### WHAT THE EXERCISE ASKS
Report each line of the data below in which "Sherlock" appears.

### Pictures paired with source code
────────
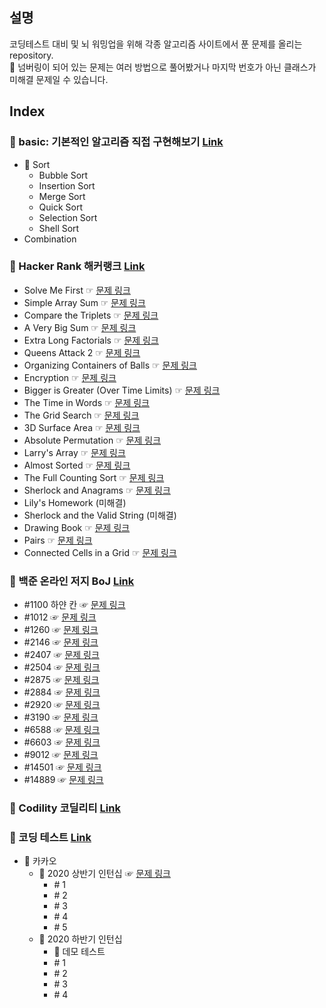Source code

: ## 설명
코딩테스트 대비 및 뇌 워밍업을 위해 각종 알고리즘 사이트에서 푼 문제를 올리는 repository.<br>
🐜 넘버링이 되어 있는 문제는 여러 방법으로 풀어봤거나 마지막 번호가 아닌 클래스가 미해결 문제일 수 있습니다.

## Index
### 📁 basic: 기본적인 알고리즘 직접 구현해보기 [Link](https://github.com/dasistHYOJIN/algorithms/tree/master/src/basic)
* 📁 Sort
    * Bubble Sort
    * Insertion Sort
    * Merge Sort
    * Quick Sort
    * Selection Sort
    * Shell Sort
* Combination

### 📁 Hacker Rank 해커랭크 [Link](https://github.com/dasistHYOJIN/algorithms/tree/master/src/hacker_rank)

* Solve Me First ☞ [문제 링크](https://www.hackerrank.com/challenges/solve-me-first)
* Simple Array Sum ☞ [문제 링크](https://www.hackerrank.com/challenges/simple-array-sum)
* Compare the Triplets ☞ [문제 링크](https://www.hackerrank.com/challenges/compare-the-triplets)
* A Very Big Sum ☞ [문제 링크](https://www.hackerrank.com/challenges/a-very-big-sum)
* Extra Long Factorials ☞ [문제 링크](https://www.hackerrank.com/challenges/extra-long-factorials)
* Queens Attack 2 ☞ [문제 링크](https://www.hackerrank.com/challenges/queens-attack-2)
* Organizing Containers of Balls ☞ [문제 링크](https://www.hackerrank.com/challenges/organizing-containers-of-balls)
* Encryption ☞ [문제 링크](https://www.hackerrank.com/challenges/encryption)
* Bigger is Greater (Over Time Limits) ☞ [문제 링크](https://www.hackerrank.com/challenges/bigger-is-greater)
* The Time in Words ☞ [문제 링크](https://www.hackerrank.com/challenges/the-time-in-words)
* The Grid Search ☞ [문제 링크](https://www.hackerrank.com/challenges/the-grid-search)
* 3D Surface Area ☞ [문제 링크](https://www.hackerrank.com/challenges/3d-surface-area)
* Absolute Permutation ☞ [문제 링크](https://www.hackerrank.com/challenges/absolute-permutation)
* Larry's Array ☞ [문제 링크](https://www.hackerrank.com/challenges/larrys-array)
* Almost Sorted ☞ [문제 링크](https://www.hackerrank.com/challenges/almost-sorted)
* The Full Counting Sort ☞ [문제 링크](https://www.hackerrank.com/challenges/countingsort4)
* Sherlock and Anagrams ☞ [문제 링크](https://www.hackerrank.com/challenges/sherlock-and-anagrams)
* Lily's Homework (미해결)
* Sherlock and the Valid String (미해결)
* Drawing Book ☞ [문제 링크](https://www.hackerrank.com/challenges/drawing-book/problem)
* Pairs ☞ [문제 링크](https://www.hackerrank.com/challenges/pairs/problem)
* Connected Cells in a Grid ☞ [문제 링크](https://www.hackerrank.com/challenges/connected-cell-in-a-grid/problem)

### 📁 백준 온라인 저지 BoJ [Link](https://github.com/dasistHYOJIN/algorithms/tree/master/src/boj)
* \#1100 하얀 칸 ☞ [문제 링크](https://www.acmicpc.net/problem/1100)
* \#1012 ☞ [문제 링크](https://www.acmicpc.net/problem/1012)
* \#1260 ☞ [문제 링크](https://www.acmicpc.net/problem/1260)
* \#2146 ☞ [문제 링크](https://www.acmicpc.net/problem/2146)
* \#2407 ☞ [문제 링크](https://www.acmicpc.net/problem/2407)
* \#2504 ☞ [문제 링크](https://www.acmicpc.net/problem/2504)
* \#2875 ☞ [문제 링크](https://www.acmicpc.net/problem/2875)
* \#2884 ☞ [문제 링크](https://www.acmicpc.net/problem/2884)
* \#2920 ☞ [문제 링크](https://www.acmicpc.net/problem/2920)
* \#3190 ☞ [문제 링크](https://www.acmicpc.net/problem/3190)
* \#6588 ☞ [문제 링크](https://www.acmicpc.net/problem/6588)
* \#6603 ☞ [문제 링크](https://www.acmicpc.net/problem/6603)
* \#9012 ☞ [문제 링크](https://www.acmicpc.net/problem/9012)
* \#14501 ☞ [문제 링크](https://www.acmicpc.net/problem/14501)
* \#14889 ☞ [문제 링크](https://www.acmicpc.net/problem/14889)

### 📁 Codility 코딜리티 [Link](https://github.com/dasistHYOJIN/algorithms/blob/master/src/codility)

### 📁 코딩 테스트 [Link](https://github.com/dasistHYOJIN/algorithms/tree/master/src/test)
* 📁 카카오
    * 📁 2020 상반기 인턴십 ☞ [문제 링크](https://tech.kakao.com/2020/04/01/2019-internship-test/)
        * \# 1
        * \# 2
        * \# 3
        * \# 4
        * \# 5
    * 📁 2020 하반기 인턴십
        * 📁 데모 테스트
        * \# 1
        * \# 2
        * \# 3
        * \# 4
────────
### ANSWER TO THIS TASK
* Sherlock and Anagrams ☞ [문제 링크](https://www.hackerrank.com/challenges/sherlock-and-anagrams)
* Sherlock and the Valid String (미해결)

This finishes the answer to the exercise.